Alternative payment models, which aim to control healthcare costs by reimbursing care providers and physicians for improving the general health of their patient populations rather than for specific services, visits, and prescriptions, have been a major priority of the Affordable Care Act (ACA) and the Obama Administration. These payment models are largely supported by the huge purchasing power of the Centers for Medicare & Medicaid Services, which provides a significant portion of reimbursement to nearly every care provider in the country.

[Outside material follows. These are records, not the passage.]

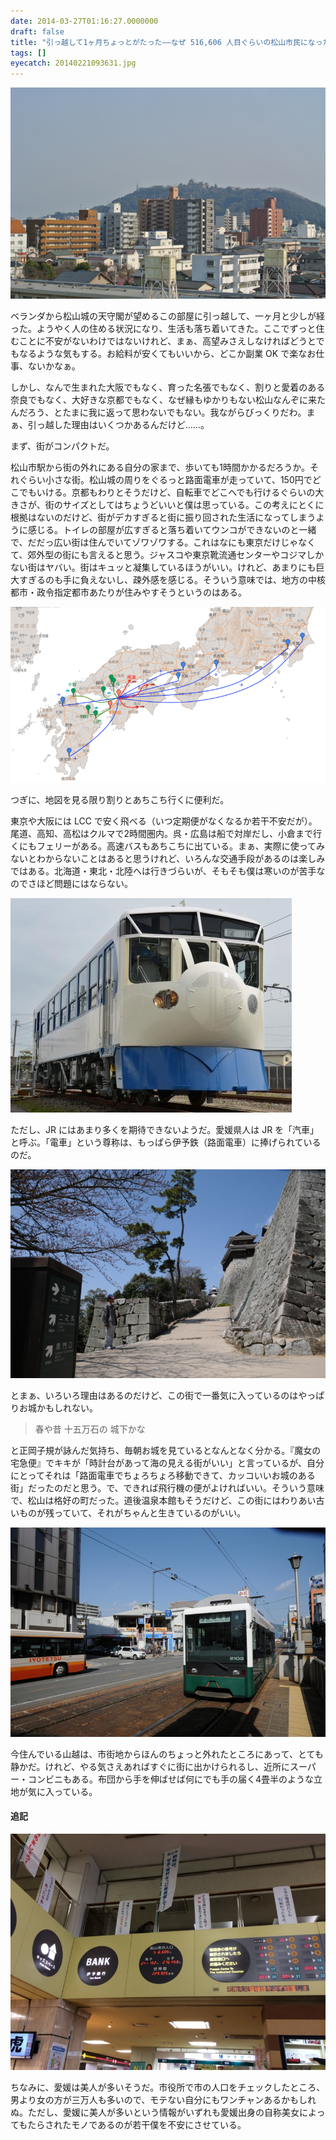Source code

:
 ```yaml
---
date: 2014-03-27T01:16:27.0000000
draft: false
title: "引っ越して1ヶ月ちょっとがたった――なぜ 516,606 人目ぐらいの松山市民になったのか。"
tags: []
eyecatch: 20140221093631.jpg
---
```

<p><span itemscope itemtype="http://schema.org/Photograph"><img src="20140323160039.jpg" alt="f:id:daruyanagi:20140323160039j:plain" title="f:id:daruyanagi:20140323160039j:plain" class="hatena-fotolife" itemprop="image"></span></p><p>ベランダから松山城の天守閣が望めるこの部屋に引っ越して、一ヶ月と少しが経った。ようやく人の住める状況になり、生活も落ち着いてきた。ここでずっと住むことに不安がないわけではないけれど、まぁ、高望みさえしなければどうとでもなるような気もする。お給料が安くてもいいから、どこか副業 OK で楽なお仕事、ないかなぁ。</p><p>しかし、なんで生まれた大阪でもなく、育った名張でもなく、割りと愛着のある奈良でもなく、大好きな京都でもなく、なぜ縁もゆかりもない松山なんぞに来たんだろう、とたまに我に返って思わないでもない。我ながらびっくりだわ。まぁ、引っ越した理由はいくつかあるんだけど……。</p><p>まず、街がコンパクトだ。</p><p>松山市駅から街の外れにある自分の家まで、歩いても1時間かかるだろうか。それぐらい小さな街。松山城の周りをぐるっと路面電車が走っていて、150円でどこでもいける。京都もわりとそうだけど、自転車でどこへでも行けるぐらいの大きさが、街のサイズとしてはちょうどいいと僕は思っている。この考えにとくに根拠はないのだけど、街がデカすぎると街に振り回された生活になってしまうように感じる。トイレの部屋が広すぎると落ち着いてウンコができないのと一緒で、だだっ広い街は住んでいてゾワゾワする。これはなにも東京だけじゃなくて、郊外型の街にも言えると思う。ジャスコや東京靴流通センターやコジマしかない街はヤバい。街はキュッと凝集しているほうがいい。けれど、あまりにも巨大すぎるのも手に負えないし、疎外感を感じる。そういう意味では、地方の中核都市・政令指定都市あたりが住みやすそうというのはある。</p><p><span itemscope itemtype="http://schema.org/Photograph"><img src="20140327005639.png" alt="f:id:daruyanagi:20140327005639p:plain" title="f:id:daruyanagi:20140327005639p:plain" class="hatena-fotolife" itemprop="image"></span></p><p>つぎに、地図を見る限り割りとあちこち行くに便利だ。</p><p>東京や大阪には LCC で安く飛べる（いつ定期便がなくなるか若干不安だが）。尾道、高知、高松はクルマで2時間圏内。呉・広島は船で対岸だし、小倉まで行くにもフェリーがある。高速バスもあちこちに出ている。まぁ、実際に使ってみないとわからないことはあると思うけれど、いろんな交通手段があるのは楽しみではある。北海道・東北・北陸へは行きづらいが、そもそも僕は寒いのが苦手なのでさほど問題にはならない。</p><p><span itemscope itemtype="http://schema.org/Photograph"><img src="20140327000140.jpg" alt="f:id:daruyanagi:20140327000140j:plain" title="f:id:daruyanagi:20140327000140j:plain" class="hatena-fotolife" itemprop="image"></span></p><p>ただし、JR にはあまり多くを期待できないようだ。愛媛県人は JR を「汽車」と呼ぶ。「電車」という尊称は、もっぱら伊予鉄（路面電車）に捧げられているのだ。</p><p><span itemscope itemtype="http://schema.org/Photograph"><img src="20120401132310.jpg" alt="f:id:daruyanagi:20120401132310j:plain" title="f:id:daruyanagi:20120401132310j:plain" class="hatena-fotolife" itemprop="image"></span></p><p>とまぁ、いろいろ理由はあるのだけど、この街で一番気に入っているのはやっぱりお城かもしれない。</p>

<blockquote>
<p>春や昔 十五万石の 城下かな</p>

</blockquote>
<p>と正岡子規が詠んだ気持ち、毎朝お城を見ているとなんとなく分かる。『魔女の宅急便』でキキが「時計台があって海の見える街がいい」と言っているが、自分にとってそれは「路面電車でちょろちょろ移動できて、カッコいいお城のある街」だったのだと思う。で、できれば飛行機の便がよければいい。そういう意味で、松山は格好の町だった。道後温泉本館もそうだけど、この街にはわりあい古いものが残っていて、それがちゃんと生きているのがいい。</p><p><span itemscope itemtype="http://schema.org/Photograph"><img src="20120401144627.jpg" alt="f:id:daruyanagi:20120401144627j:plain" title="f:id:daruyanagi:20120401144627j:plain" class="hatena-fotolife" itemprop="image"></span></p><p>今住んでいる山越は、市街地からほんのちょっと外れたところにあって、とても静かだ。けれど、やる気さえあればすぐに街に出かけられるし、近所にスーパー・コンビニもある。布団から手を伸ばせば何にでも手の届く4畳半のような立地が気に入っている。</p>

<div class="section">
<h4>追記</h4>
<p><span itemscope itemtype="http://schema.org/Photograph"><img src="20140221093631.jpg" alt="f:id:daruyanagi:20140221093631j:plain" title="f:id:daruyanagi:20140221093631j:plain" class="hatena-fotolife" itemprop="image"></span></p><p>ちなみに、愛媛は美人が多いそうだ。市役所で市の人口をチェックしたところ、男より女の方が三万人も多いので、モテない自分にもワンチャンあるかもしれぬ。ただし、愛媛に美人が多いという情報がいずれも愛媛出身の自称美女によってもたらされたモノであるのが若干僕を不安にさせている。</p>

</div>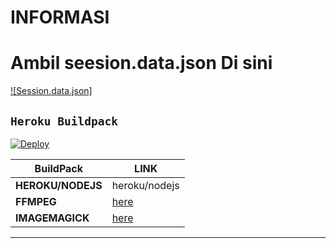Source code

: # INFORMASI

# Ambil seesion.data.json Di sini

[![Session.data.json]](https://replit.com/@ardhixsquerpans/zifSESSION-MD-1#README.md)

## ```Heroku Buildpack```
[![Deploy](https://www.herokucdn.com/deploy/button.svg)](https://heroku.com/deploy?template=https://github.com/ArdhiXs/aXsBOT-MD)

| BuildPack | LINK |
|--------|--------|
| **HEROKU/NODEJS** |heroku/nodejs |
| **FFMPEG** |[here](https://github.com/jonathanong/heroku-buildpack-ffmpeg-latest) |
| **IMAGEMAGICK** | [here](https://github.com/mcollina/heroku-buildpack-imagemagick) |

---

Accountable Care Organizations, which unite multiple providers with common patients and may receive payments under a capitated or shared savings model rather than flat fee-for-service, have been the main vehicle for these reimbursement changes. However, Burwell writes that HHS also plans "to develop and test new payment models for specialty care, starting with oncology care." Oncology may be a promising field for value-based payments, as personalized therapies based on patients' unique genetic profiles are increasingly making it possible to deliver better care with more precise diagnostics. In other fields with more standardized courses of treatment, it could be much harder to alter the standard of care through new payment models. A value-based care strategy focused on fields where personalized therapies are more common could also be seen to dovetail with the Precision Medicine Initiative that President Obama recently announced in his State of the Union address.
Burwell also mentions other priorities for HHS looking forward, including a focus on reducing hospital readmissions, encouraging providers to adopt electronic health records with specific "meaningful use" capabilities, and studying difficult-to-measure patient-reported outcomes. All these goals are consistent with actions HHS has taken since passage of the ACA in 2010. While Burwell notes that the rise in U.S. healthcare spending has slowed dramatically over the period HHS has pursued these policies, it is impossible to disentangle the effects of value-based care models from other ACA reforms or from broader economic trends.